# Thread: Other Geometries

1. ## Other Geometries

Correct me if I'm wrong but Euclidean geometry is the geometry taught in grades 6 to 12 in USA public schools.
There are other geometries that exceed Euclidean geometry, right?

Questions:

1. What is the difference between Euclidean and Plane Geometry?

2. How many OTHER geometries are taught in colleges worldwide?

2. ## Re: Other Geometries Originally Posted by harpazo Correct me if I'm wrong but Euclidean geometry is the geometry taught in grades 6 to 12 in USA public schools.
There are other geometries that exceed Euclidean geometry, right?

Questions:

1. What is the difference between Euclidean and Plane Geometry?
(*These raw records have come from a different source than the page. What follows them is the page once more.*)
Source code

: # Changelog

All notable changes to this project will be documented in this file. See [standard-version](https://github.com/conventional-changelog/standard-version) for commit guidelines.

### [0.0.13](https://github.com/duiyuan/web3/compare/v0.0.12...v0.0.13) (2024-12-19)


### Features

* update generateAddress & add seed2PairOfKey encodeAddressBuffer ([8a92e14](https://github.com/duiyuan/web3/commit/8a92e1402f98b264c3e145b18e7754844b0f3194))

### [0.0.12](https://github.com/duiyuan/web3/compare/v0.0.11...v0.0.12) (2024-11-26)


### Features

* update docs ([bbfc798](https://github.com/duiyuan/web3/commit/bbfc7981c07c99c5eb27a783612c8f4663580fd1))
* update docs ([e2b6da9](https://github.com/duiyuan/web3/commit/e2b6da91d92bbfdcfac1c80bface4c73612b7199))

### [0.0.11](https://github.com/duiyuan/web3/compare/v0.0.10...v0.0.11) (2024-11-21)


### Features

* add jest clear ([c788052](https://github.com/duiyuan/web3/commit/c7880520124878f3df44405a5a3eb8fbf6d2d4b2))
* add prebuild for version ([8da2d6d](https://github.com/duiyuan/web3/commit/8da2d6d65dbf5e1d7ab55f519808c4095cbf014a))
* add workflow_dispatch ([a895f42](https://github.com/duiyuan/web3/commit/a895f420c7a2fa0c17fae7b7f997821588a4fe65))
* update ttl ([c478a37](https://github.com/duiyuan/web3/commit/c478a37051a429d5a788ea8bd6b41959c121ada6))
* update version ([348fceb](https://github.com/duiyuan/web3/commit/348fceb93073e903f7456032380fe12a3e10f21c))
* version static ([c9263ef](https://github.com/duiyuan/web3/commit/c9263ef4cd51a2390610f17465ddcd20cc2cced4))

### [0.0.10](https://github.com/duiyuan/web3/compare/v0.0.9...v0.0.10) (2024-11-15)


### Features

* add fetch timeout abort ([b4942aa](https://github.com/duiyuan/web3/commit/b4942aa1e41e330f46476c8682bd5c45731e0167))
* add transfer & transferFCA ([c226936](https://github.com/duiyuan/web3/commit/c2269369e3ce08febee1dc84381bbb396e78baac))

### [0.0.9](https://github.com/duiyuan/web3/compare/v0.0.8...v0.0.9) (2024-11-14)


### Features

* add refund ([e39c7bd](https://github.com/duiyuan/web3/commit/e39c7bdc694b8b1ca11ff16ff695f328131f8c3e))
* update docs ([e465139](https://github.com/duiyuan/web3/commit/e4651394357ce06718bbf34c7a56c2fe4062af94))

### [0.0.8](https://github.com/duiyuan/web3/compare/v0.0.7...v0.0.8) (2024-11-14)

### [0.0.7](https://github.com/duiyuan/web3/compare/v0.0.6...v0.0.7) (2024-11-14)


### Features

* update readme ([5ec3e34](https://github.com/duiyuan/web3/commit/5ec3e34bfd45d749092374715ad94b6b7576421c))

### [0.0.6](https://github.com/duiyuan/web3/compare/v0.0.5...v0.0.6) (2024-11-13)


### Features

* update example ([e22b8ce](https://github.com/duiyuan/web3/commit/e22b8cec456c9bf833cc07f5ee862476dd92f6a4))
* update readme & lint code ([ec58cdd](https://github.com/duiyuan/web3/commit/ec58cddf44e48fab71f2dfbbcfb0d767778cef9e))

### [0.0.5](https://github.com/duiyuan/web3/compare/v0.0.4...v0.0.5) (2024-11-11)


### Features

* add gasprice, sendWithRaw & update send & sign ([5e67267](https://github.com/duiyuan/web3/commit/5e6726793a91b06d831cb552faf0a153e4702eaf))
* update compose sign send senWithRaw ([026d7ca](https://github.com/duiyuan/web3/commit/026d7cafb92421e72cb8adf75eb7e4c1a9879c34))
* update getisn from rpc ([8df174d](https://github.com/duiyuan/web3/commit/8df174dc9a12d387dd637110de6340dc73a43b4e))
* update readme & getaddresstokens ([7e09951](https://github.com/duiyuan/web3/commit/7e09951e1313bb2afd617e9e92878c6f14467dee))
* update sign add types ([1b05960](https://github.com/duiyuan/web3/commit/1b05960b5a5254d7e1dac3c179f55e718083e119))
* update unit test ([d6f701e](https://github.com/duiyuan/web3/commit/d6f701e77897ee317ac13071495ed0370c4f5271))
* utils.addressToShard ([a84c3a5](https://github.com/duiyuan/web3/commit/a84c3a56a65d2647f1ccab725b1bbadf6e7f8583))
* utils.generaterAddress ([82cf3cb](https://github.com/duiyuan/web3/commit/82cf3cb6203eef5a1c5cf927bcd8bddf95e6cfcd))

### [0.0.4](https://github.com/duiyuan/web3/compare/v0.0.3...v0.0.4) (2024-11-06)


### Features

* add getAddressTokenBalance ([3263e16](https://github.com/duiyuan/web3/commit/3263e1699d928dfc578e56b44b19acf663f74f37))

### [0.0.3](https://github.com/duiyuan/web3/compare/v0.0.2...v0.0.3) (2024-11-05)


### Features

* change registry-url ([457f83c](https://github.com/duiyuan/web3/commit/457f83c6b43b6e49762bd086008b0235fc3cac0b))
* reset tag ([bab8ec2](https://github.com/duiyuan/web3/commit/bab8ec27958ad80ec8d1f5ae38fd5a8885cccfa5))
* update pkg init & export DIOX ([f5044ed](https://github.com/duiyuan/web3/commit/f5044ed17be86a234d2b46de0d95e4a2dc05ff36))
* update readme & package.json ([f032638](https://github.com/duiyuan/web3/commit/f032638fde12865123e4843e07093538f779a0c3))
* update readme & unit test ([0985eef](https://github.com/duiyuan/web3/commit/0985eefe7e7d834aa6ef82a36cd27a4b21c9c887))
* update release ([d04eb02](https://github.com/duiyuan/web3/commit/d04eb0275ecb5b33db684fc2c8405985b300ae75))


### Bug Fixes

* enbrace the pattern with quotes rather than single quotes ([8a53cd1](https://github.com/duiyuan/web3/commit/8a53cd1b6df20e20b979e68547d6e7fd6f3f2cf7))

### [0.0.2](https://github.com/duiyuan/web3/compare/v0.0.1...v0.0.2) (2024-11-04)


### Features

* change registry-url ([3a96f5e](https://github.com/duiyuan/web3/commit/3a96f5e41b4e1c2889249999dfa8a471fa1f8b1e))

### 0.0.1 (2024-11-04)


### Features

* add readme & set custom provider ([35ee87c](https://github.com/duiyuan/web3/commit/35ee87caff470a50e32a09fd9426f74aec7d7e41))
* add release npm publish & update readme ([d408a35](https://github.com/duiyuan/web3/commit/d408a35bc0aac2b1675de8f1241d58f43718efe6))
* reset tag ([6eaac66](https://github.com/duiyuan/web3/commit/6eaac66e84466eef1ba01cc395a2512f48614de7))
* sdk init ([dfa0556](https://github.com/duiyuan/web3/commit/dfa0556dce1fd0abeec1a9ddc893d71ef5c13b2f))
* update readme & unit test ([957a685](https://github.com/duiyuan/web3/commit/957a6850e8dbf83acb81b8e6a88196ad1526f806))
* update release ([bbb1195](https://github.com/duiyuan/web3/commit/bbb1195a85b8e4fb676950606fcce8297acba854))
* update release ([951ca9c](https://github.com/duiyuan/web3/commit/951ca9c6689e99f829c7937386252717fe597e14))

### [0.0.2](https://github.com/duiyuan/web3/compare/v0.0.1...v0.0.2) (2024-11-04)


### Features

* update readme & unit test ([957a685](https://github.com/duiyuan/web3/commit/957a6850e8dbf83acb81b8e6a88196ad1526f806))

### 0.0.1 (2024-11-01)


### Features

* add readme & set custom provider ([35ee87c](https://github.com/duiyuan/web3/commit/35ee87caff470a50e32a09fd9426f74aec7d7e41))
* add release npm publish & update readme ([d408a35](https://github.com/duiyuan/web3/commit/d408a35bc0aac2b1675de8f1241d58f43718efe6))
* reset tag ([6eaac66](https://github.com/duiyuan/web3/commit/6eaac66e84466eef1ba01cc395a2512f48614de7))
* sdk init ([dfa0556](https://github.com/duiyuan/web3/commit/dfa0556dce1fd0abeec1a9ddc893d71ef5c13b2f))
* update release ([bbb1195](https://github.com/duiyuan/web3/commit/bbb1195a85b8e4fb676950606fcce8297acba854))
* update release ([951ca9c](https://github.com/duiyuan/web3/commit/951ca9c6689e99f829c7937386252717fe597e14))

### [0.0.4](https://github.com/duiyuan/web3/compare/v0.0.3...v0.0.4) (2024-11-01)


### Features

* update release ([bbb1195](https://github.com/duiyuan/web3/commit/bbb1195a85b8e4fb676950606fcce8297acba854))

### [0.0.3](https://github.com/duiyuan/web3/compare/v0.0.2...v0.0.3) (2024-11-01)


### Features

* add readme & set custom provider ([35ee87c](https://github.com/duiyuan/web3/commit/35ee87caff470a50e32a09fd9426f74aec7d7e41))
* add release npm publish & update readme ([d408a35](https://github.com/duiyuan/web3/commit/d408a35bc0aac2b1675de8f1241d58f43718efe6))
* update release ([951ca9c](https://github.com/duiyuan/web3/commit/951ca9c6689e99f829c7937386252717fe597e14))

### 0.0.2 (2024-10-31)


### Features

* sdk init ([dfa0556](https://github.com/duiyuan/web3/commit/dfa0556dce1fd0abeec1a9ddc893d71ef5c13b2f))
2. How many OTHER geometries are taught in colleges worldwide?
1. These are essentially the same. I'll let the Mathematicians describe any differences.

2. Many. Euclidean geometry is "flat" in the sense that there is no curvature. (The surface of a sphere is an example of a curved space but the surface of a cylinder is not.) There are a group of geometries which are called Riemannian and non-Riemannian which deal with curved spaces. I have been studying a type of non-Riemannian geometry: the spaces described in Special and General Relativity are of this type.

-Dan

3. ## Re: Other Geometries Originally Posted by topsquark 1. These are essentially the same. I'll let the Mathematicians describe any differences.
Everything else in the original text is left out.